Amazon wants to turn bedrooms into fitting rooms.

On Tuesday, the online retail giant revealed Amazon Prime Wardrobe, a try-before-you-buy fashion service for Prime users.

Using the new Prime benefit, customers can order at least three items from more than 1 million clothing options available on the site to try on at home. Customers then have seven days to try on the apparel and decide what to keep. They only have to pay for what they want.

And there's a benefit to buying more: If customers keep three or four items from the box, they get 10% off the total cost. If they keep five or more, they get 20% off. To return items, customers place them back in the box they came in, stick a pre-paid label on it and place it on their doorstep.

The new service, which is only in beta testing right now, is free for Amazon Prime users and, like other Prime perks, the shipping comes at no cost. It is unclear when the service will officially launch, but interested customers are able to sign up for a notification for when it does.

Amazon Prime Wardrobe emulates a number of other try-before-you-buy options in the fashion industry, like Birchbox, Trunk Club and Warby Parker, but some of those options deliver boxes full of clothes the consumer doesn't choose.

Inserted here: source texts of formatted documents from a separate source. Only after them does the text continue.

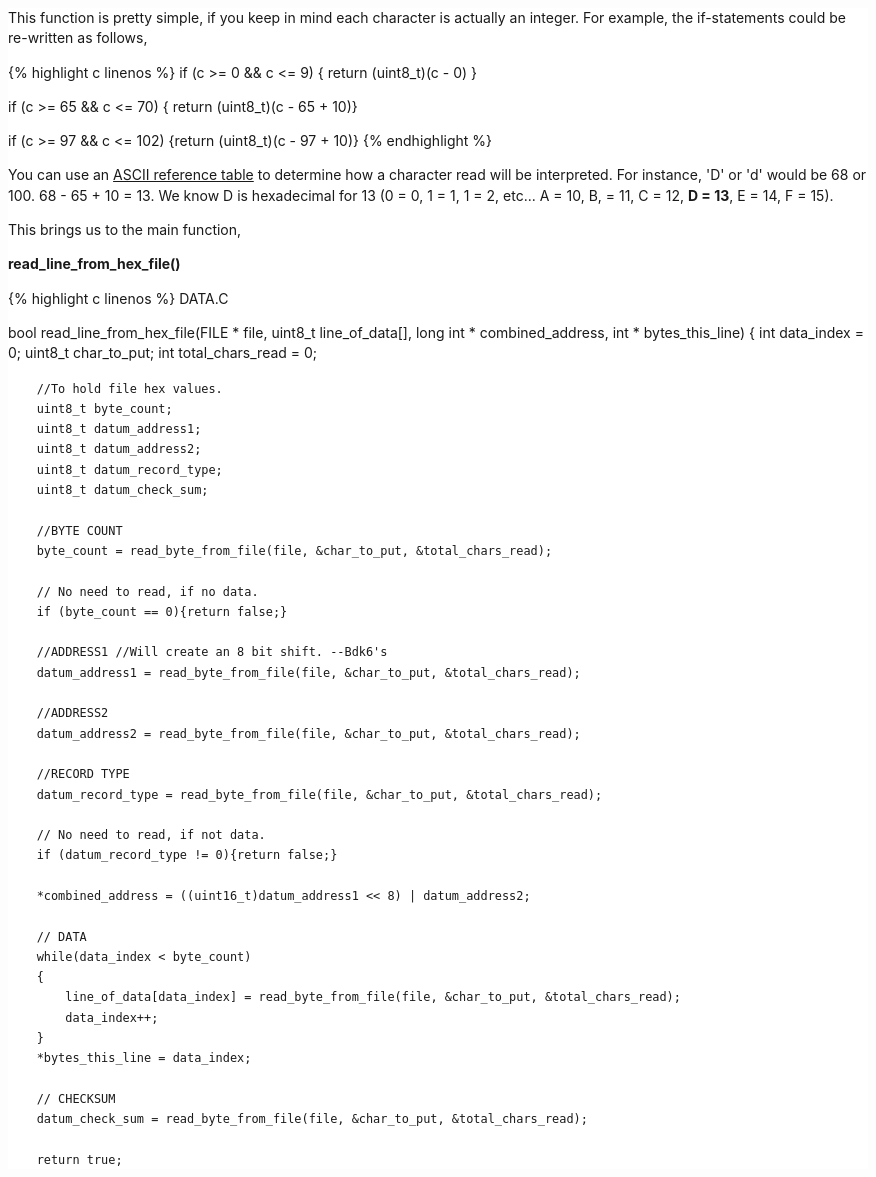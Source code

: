 This function is pretty simple, if you keep in mind each character is actually an integer.  For example, the if-statements could be re-written as follows,

{% highlight c linenos %}
if (c >= 0 && c <= 9)
   { return (uint8_t)(c - 0) }

if (c >= 65 && c <= 70)
   { return (uint8_t)(c - 65 + 10)}

if (c >= 97 && c <= 102)
   {return (uint8_t)(c - 97 + 10)}
{% endhighlight %}


You can use an [ASCII reference table](http://www.bibase.com/images/ascii.gif) to determine how a character read will be interpreted.  For instance, 'D' or 'd' would be 68 or 100\.  68 - 65 + 10 = 13\.  We know D is hexadecimal for 13 (0 = 0, 1 = 1, 1 = 2, etc... A = 10, B, = 11, C = 12, **D = 13**, E = 14, F = 15).

This brings us to the main function,

**read_line_from_hex_file()**

{% highlight c linenos %}
DATA.C

bool read_line_from_hex_file(FILE * file, uint8_t line_of_data[], long int * combined_address, int * bytes_this_line)
{
		int data_index = 0;
		uint8_t char_to_put;
		int total_chars_read = 0;

		//To hold file hex values.
		uint8_t byte_count;
		uint8_t datum_address1;
		uint8_t datum_address2;
		uint8_t datum_record_type;
		uint8_t datum_check_sum;

		//BYTE COUNT
		byte_count = read_byte_from_file(file, &char_to_put, &total_chars_read);

		// No need to read, if no data.
		if (byte_count == 0){return false;}

		//ADDRESS1 //Will create an 8 bit shift. --Bdk6's
		datum_address1 = read_byte_from_file(file, &char_to_put, &total_chars_read);

		//ADDRESS2
		datum_address2 = read_byte_from_file(file, &char_to_put, &total_chars_read);

		//RECORD TYPE
		datum_record_type = read_byte_from_file(file, &char_to_put, &total_chars_read);

		// No need to read, if not data.
		if (datum_record_type != 0){return false;}

		*combined_address = ((uint16_t)datum_address1 << 8) | datum_address2;

		// DATA
		while(data_index < byte_count)
		{
			line_of_data[data_index] = read_byte_from_file(file, &char_to_put, &total_chars_read);
			data_index++;
		}
		*bytes_this_line = data_index;

		// CHECKSUM
		datum_check_sum = read_byte_from_file(file, &char_to_put, &total_chars_read);

		return true;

Amazon is no stranger to experimenting in the industry. In April, the company announced its Echo Look had the capability of taking full-length photos of outfits and choosing which outfit option is best.

The new service furthers Amazon's dominance in the retail industry. Just last week, Amazon bought Whole Foods for $13.7 billion. The new ownership of the grocery chain is expected to lower prices, targeting Amazon's discount retail competitor Walmart.